# The problem
Show every line from the entries that follow which holds the word "name".

# Listed records
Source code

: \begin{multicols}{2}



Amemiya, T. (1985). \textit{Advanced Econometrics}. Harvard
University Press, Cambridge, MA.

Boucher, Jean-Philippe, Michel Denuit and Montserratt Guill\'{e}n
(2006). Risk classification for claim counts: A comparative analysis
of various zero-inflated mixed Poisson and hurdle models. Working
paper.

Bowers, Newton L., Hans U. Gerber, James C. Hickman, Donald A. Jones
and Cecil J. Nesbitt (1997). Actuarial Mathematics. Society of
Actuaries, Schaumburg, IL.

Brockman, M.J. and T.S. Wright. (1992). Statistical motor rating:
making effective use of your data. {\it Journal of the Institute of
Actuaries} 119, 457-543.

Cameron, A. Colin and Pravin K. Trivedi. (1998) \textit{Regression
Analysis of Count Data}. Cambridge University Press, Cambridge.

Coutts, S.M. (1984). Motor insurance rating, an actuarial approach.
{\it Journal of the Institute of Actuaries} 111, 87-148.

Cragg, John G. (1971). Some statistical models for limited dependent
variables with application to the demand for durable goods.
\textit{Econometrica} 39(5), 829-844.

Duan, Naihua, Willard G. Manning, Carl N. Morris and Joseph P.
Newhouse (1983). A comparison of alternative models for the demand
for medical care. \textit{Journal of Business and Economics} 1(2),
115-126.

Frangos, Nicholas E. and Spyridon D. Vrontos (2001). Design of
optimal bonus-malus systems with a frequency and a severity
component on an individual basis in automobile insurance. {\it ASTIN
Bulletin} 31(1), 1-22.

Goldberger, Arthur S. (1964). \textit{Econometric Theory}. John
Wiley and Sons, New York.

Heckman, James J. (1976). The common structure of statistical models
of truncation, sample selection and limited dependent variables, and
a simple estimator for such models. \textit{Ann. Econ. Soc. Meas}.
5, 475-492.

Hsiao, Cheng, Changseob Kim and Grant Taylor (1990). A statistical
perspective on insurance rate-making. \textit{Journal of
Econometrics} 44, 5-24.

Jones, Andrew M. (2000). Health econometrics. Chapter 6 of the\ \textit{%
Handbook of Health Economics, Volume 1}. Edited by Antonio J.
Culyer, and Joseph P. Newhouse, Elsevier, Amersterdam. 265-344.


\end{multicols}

---

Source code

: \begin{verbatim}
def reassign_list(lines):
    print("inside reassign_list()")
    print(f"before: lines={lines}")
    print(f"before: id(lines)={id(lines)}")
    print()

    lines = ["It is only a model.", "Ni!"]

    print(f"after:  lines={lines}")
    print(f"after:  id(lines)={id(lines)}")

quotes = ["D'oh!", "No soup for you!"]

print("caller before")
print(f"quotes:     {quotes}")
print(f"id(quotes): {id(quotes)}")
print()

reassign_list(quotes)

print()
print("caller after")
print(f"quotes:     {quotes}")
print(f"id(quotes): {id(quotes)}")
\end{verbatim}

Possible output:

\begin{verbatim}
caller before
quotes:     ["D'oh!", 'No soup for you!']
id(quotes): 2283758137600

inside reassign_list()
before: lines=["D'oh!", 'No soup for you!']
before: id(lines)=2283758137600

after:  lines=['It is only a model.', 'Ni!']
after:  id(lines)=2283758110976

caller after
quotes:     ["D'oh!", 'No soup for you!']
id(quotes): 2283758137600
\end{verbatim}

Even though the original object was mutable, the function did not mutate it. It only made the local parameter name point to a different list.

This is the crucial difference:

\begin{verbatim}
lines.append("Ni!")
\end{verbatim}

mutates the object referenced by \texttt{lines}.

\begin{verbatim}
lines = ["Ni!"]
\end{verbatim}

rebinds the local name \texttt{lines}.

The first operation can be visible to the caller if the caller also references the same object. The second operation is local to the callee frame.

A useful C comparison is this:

# Result for this exercise
Even though the original object was mutable, the function did not mutate it. It only made the local parameter name point to a different list.
rebinds the local name \texttt{lines}.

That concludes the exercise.